*** Block opens ***

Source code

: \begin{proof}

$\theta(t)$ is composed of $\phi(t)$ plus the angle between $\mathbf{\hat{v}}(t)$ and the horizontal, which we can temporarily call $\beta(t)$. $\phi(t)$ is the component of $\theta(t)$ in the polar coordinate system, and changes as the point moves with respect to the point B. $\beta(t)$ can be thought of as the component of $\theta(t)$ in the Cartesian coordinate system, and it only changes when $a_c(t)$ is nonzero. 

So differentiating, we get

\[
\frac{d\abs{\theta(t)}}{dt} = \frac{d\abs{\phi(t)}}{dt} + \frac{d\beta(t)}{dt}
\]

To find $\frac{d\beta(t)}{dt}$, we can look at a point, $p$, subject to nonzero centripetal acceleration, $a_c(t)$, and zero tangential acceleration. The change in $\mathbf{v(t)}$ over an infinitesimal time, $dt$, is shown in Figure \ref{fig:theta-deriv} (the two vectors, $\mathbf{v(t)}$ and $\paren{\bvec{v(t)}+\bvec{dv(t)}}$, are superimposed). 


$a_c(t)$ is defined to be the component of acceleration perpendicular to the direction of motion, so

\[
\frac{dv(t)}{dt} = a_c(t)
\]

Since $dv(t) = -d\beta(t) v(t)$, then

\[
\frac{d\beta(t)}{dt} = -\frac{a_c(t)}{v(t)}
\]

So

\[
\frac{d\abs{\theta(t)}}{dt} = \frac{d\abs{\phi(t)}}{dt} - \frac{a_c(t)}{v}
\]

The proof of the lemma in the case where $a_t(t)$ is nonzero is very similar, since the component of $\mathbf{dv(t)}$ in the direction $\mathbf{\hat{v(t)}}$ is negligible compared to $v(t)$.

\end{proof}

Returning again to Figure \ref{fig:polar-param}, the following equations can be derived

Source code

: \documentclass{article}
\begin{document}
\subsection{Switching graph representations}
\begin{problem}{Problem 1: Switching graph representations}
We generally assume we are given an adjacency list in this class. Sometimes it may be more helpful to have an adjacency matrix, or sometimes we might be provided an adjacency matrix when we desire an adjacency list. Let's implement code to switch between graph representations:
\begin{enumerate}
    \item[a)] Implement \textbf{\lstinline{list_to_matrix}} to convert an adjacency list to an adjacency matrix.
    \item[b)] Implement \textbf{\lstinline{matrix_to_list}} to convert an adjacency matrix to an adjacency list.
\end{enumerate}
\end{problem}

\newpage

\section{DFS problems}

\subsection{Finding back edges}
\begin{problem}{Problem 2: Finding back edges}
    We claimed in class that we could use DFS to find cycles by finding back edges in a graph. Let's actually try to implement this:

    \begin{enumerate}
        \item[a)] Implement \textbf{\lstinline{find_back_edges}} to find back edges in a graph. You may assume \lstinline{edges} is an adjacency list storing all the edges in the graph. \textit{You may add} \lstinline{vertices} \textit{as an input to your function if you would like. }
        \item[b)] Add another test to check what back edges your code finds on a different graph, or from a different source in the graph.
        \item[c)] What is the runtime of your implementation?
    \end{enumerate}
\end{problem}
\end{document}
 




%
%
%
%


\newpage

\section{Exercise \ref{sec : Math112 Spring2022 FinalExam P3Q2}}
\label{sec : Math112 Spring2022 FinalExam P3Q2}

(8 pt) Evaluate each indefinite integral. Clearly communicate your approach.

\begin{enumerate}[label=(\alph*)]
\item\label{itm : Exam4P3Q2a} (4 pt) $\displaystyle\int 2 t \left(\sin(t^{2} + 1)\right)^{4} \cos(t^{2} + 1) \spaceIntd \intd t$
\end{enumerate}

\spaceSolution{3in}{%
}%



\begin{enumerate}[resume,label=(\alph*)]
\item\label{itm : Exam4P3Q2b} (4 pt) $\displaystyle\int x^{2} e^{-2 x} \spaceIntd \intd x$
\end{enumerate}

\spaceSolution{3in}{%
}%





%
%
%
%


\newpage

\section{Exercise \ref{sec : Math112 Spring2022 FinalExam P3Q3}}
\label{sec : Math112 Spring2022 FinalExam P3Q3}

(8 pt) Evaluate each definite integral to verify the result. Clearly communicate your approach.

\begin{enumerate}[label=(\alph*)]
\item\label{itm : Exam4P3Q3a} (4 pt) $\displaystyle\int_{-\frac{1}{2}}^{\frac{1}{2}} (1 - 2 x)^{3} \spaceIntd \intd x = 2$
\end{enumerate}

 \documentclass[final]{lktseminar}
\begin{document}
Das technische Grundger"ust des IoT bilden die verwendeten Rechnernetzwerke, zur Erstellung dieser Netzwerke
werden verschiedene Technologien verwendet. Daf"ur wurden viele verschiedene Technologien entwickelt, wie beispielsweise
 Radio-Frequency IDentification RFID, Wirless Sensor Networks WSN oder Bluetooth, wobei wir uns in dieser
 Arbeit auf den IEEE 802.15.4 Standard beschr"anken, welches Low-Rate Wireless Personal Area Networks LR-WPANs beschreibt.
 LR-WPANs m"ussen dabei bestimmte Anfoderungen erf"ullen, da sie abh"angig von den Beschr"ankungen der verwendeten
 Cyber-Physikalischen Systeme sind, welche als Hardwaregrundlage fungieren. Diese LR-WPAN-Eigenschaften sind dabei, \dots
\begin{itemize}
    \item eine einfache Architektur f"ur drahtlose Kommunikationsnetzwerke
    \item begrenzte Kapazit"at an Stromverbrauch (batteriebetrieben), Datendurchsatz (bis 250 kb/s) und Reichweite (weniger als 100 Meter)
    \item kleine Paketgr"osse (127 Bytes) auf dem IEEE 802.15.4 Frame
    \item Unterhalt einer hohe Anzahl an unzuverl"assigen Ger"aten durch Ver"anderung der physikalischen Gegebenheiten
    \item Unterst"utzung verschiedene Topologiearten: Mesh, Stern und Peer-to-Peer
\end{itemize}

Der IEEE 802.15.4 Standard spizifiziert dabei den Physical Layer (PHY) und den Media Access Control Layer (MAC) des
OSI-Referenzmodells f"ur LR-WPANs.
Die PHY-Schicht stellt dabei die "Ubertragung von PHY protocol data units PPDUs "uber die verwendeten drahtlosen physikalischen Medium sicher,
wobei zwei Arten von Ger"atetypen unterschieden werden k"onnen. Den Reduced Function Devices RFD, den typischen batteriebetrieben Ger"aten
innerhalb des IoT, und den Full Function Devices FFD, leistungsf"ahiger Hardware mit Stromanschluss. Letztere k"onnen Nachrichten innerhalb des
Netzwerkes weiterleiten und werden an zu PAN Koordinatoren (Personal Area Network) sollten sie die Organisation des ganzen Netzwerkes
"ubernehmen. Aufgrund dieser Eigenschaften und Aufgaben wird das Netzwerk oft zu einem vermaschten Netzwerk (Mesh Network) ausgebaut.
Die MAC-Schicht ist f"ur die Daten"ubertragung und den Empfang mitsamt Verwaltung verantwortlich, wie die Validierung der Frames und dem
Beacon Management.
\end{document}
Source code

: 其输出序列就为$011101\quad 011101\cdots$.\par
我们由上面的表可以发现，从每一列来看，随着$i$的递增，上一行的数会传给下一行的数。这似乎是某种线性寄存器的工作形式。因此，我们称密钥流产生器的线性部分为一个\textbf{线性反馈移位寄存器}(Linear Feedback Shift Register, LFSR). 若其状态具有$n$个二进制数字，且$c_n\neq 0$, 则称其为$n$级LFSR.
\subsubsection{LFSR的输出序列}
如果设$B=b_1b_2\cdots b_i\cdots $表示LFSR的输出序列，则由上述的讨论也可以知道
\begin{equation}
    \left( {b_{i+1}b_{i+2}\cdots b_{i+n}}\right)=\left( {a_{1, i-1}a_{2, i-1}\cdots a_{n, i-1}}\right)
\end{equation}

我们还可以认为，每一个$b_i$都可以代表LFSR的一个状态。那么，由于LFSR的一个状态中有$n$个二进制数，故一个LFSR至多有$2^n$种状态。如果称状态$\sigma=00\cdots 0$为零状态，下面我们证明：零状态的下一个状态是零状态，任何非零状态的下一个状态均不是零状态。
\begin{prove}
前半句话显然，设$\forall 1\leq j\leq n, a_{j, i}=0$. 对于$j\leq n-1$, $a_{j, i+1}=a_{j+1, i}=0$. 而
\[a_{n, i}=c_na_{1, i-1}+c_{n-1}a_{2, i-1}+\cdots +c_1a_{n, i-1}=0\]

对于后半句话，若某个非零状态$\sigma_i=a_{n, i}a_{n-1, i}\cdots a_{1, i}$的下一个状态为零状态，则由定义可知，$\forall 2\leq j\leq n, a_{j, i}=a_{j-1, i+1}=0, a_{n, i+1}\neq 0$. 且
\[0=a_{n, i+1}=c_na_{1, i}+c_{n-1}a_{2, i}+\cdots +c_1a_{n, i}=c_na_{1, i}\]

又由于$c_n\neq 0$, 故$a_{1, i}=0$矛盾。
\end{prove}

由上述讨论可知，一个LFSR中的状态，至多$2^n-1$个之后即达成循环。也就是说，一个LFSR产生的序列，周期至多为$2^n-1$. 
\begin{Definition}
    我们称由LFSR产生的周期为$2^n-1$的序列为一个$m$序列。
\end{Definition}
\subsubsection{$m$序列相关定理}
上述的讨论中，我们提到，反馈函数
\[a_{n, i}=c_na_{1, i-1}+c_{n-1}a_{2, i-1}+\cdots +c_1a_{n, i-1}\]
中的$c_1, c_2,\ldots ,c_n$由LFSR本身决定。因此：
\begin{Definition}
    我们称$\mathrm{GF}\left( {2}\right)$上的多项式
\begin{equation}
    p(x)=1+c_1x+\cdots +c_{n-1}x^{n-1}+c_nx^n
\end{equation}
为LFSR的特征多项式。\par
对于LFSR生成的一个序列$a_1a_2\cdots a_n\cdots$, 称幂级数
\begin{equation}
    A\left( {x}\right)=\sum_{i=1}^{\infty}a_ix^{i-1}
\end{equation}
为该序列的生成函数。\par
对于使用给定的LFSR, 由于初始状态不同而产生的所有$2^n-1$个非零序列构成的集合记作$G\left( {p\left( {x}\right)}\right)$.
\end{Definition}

*** Block closes ***

> WHAT IS BEING ASKED
Show all lines from the listing above in which "right" appears.

> OUTPUT BELOW
\item\label{itm : Exam4P3Q2a} (4 pt) $\displaystyle\int 2 t \left(\sin(t^{2} + 1)\right)^{4} \cos(t^{2} + 1) \spaceIntd \intd t$
    \left( {b_{i+1}b_{i+2}\cdots b_{i+n}}\right)=\left( {a_{1, i-1}a_{2, i-1}\cdots a_{n, i-1}}\right)
    我们称$\mathrm{GF}\left( {2}\right)$上的多项式
    A\left( {x}\right)=\sum_{i=1}^{\infty}a_ix^{i-1}
对于使用给定的LFSR, 由于初始状态不同而产生的所有$2^n-1$个非零序列构成的集合记作$G\left( {p\left( {x}\right)}\right)$.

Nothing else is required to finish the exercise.